● Records provided

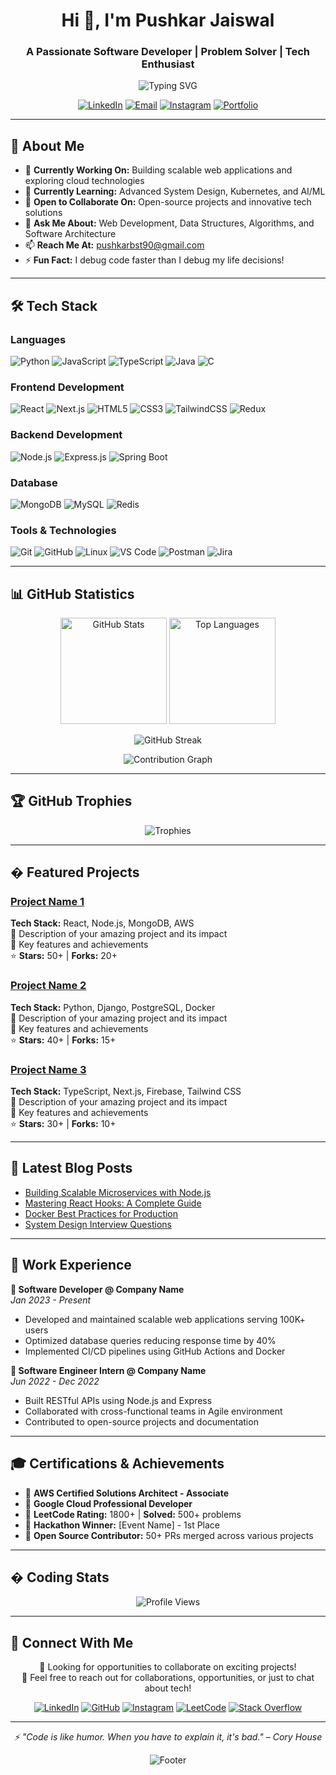 <h1 align="center">Hi 👋, I'm Pushkar Jaiswal</h1>
<h3 align="center">A Passionate Software Developer | Problem Solver | Tech Enthusiast</h3>

<p align="center">
  <img src="https://readme-typing-svg.herokuapp.com?font=Fira+Code&pause=1000&color=2E9EF7&center=true&vCenter=true&width=435&lines=Full+Stack+Developer;Open+Source+Contributor;Always+Learning+New+Things" alt="Typing SVG" />
</p>

<p align="center">
  <a href="https://www.linkedin.com/in/pushkar-jaiswal06/" target="_blank"><img src="https://img.shields.io/badge/LinkedIn-0077B5?style=for-the-badge&logo=linkedin&logoColor=white" alt="LinkedIn"/></a>
  <a href="mailto:pushkarbst90@gmail.com"><img src="https://img.shields.io/badge/Email-D14836?style=for-the-badge&logo=gmail&logoColor=white" alt="Email"/></a>
  <a href="https://www.instagram.com/pushkar_j.06" target="_blank"><img src="https://img.shields.io/badge/Instagram-E4405F?style=for-the-badge&logo=instagram&logoColor=white" alt="Instagram"/></a>
  <a href="https://pushkarjaiswal.dev" target="_blank"><img src="https://img.shields.io/badge/Portfolio-000000?style=for-the-badge&logo=About.me&logoColor=white" alt="Portfolio"/></a>
</p>

---

## 🚀 About Me

- 💼 **Currently Working On:** Building scalable web applications and exploring cloud technologies
- 🌱 **Currently Learning:** Advanced System Design, Kubernetes, and AI/ML
- 👯 **Open to Collaborate On:** Open-source projects and innovative tech solutions
- 💬 **Ask Me About:** Web Development, Data Structures, Algorithms, and Software Architecture
- 📫 **Reach Me At:** pushkarbst90@gmail.com
- ⚡ **Fun Fact:** I debug code faster than I debug my life decisions!

---

## 🛠️ Tech Stack

### **Languages**
![Python](https://img.shields.io/badge/Python-3776AB?style=for-the-badge&logo=python&logoColor=white)
![JavaScript](https://img.shields.io/badge/JavaScript-F7DF1E?style=for-the-badge&logo=javascript&logoColor=black)
![TypeScript](https://img.shields.io/badge/TypeScript-007ACC?style=for-the-badge&logo=typescript&logoColor=white)
![Java](https://img.shields.io/badge/Java-ED8B00?style=for-the-badge&logo=openjdk&logoColor=white)
![C](https://img.shields.io/badge/C-00599C?style=for-the-badge&logo=c%2B%2B&logoColor=white)

### **Frontend Development**
![React](https://img.shields.io/badge/React-20232A?style=for-the-badge&logo=react&logoColor=61DAFB)
![Next.js](https://img.shields.io/badge/Next.js-000000?style=for-the-badge&logo=next.js&logoColor=white)
![HTML5](https://img.shields.io/badge/HTML5-E34F26?style=for-the-badge&logo=html5&logoColor=white)
![CSS3](https://img.shields.io/badge/CSS3-1572B6?style=for-the-badge&logo=css3&logoColor=white)
![TailwindCSS](https://img.shields.io/badge/Tailwind_CSS-38B2AC?style=for-the-badge&logo=tailwind-css&logoColor=white)
![Redux](https://img.shields.io/badge/Redux-593D88?style=for-the-badge&logo=redux&logoColor=white)

### **Backend Development**
![Node.js](https://img.shields.io/badge/Node.js-43853D?style=for-the-badge&logo=node.js&logoColor=white)
![Express.js](https://img.shields.io/badge/Express.js-404D59?style=for-the-badge&logo=express&logoColor=white)
![Spring Boot](https://img.shields.io/badge/Spring_Boot-6DB33F?style=for-the-badge&logo=spring-boot&logoColor=white)

### **Database**
![MongoDB](https://img.shields.io/badge/MongoDB-4EA94B?style=for-the-badge&logo=mongodb&logoColor=white)
![MySQL](https://img.shields.io/badge/MySQL-00000F?style=for-the-badge&logo=mysql&logoColor=white)
![Redis](https://img.shields.io/badge/Redis-DC382D?style=for-the-badge&logo=redis&logoColor=white)


### **Tools & Technologies**
![Git](https://img.shields.io/badge/Git-F05032?style=for-the-badge&logo=git&logoColor=white)
![GitHub](https://img.shields.io/badge/GitHub-100000?style=for-the-badge&logo=github&logoColor=white)
![Linux](https://img.shields.io/badge/Linux-FCC624?style=for-the-badge&logo=linux&logoColor=black)
![VS Code](https://img.shields.io/badge/VS_Code-007ACC?style=for-the-badge&logo=visual-studio-code&logoColor=white)
![Postman](https://img.shields.io/badge/Postman-FF6C37?style=for-the-badge&logo=postman&logoColor=white)
![Jira](https://img.shields.io/badge/Jira-0052CC?style=for-the-badge&logo=jira&logoColor=white)

---

## 📊 GitHub Statistics

<p align="center">
  <img src="https://github-readme-stats.vercel.app/api?username=PushkarJaiswal06&show_icons=true&theme=tokyonight&hide_border=true&count_private=true" alt="GitHub Stats" height="170"/>
  <img src="https://github-readme-stats.vercel.app/api/top-langs/?username=PushkarJaiswal06&layout=compact&theme=tokyonight&hide_border=true" alt="Top Languages" height="170"/>
</p>

<p align="center">
  <img src="https://github-readme-streak-stats.herokuapp.com/?user=PushkarJaiswal06&theme=tokyonight&hide_border=true" alt="GitHub Streak" />
</p>

<p align="center">
  <img src="https://github-readme-activity-graph.vercel.app/graph?username=PushkarJaiswal06&theme=tokyo-night&hide_border=true" alt="Contribution Graph" />
</p>

---

## 🏆 GitHub Trophies

<p align="center">
  <img src="https://github-profile-trophy.vercel.app/?username=PushkarJaiswal06&theme=tokyonight&no-frame=true&row=1&column=7" alt="Trophies" />
</p>

---

## � Featured Projects

### [Project Name 1](https://github.com/PushkarJaiswal06/project-1)
**Tech Stack:** React, Node.js, MongoDB, AWS  
🔹 Description of your amazing project and its impact  
🔹 Key features and achievements  
⭐ **Stars:** 50+ | **Forks:** 20+

### [Project Name 2](https://github.com/PushkarJaiswal06/project-2)
**Tech Stack:** Python, Django, PostgreSQL, Docker  
🔹 Description of your amazing project and its impact  
🔹 Key features and achievements  
⭐ **Stars:** 40+ | **Forks:** 15+

### [Project Name 3](https://github.com/PushkarJaiswal06/project-3)
**Tech Stack:** TypeScript, Next.js, Firebase, Tailwind CSS  
🔹 Description of your amazing project and its impact  
🔹 Key features and achievements  
⭐ **Stars:** 30+ | **Forks:** 10+

---

## 📝 Latest Blog Posts

<!-- BLOG-POST-LIST:START -->
- [Building Scalable Microservices with Node.js](https://yourblog.com/post1)
- [Mastering React Hooks: A Complete Guide](https://yourblog.com/post2)
- [Docker Best Practices for Production](https://yourblog.com/post3)
- [System Design Interview Questions](https://yourblog.com/post4)
<!-- BLOG-POST-LIST:END -->

---

## 💼 Work Experience

**🚀 Software Developer @ Company Name**  
*Jan 2023 - Present*
- Developed and maintained scalable web applications serving 100K+ users
- Optimized database queries reducing response time by 40%
- Implemented CI/CD pipelines using GitHub Actions and Docker

**🔧 Software Engineer Intern @ Company Name**  
*Jun 2022 - Dec 2022*
- Built RESTful APIs using Node.js and Express
- Collaborated with cross-functional teams in Agile environment
- Contributed to open-source projects and documentation

---

## 🎓 Certifications & Achievements

- 🏅 **AWS Certified Solutions Architect - Associate**
- 🏅 **Google Cloud Professional Developer**
- 🏅 **LeetCode Rating:** 1800+ | **Solved:** 500+ problems
- 🏅 **Hackathon Winner:** [Event Name] - 1st Place
- 🏅 **Open Source Contributor:** 50+ PRs merged across various projects

---

## � Coding Stats

<!--START_SECTION:waka-->
<!--END_SECTION:waka-->

<p align="center">
  <img src="https://komarev.com/ghpvc/?username=PushkarJaiswal06&label=Profile%20Views&color=0e75b6&style=flat" alt="Profile Views" />
</p>

---

## 🤝 Connect With Me

<p align="center">
  💼 Looking for opportunities to collaborate on exciting projects!<br>
  📧 Feel free to reach out for collaborations, opportunities, or just to chat about tech!
</p>

<p align="center">
  <a href="https://www.linkedin.com/in/pushkar-jaiswal06/" target="_blank"><img src="https://img.shields.io/badge/LinkedIn-0077B5?style=for-the-badge&logo=linkedin&logoColor=white" alt="LinkedIn"/></a>
  <a href="https://github.com/PushkarJaiswal06" target="_blank"><img src="https://img.shields.io/badge/GitHub-100000?style=for-the-badge&logo=github&logoColor=white" alt="GitHub"/></a>
  <a href="https://www.instagram.com/pushkar_j.06" target="_blank"><img src="https://img.shields.io/badge/Instagram-E4405F?style=for-the-badge&logo=instagram&logoColor=white" alt="Instagram"/></a>
  <a href="https://leetcode.com/pushkarjaiswal" target="_blank"><img src="https://img.shields.io/badge/LeetCode-FFA116?style=for-the-badge&logo=leetcode&logoColor=white" alt="LeetCode"/></a>
  <a href="https://stackoverflow.com/users/your-id" target="_blank"><img src="https://img.shields.io/badge/Stack_Overflow-FE7A16?style=for-the-badge&logo=stack-overflow&logoColor=white" alt="Stack Overflow"/></a>
</p>

---

<p align="center">
  <i>⚡ "Code is like humor. When you have to explain it, it's bad." – Cory House</i>
</p>

<p align="center">
  <img src="https://capsule-render.vercel.app/api?type=waving&color=gradient&height=100&section=footer" alt="Footer"/>
</p>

● Task description
Based on the entries above, please count how many lines contain the string "Company", and reply with the figure only.

● Worked solution
2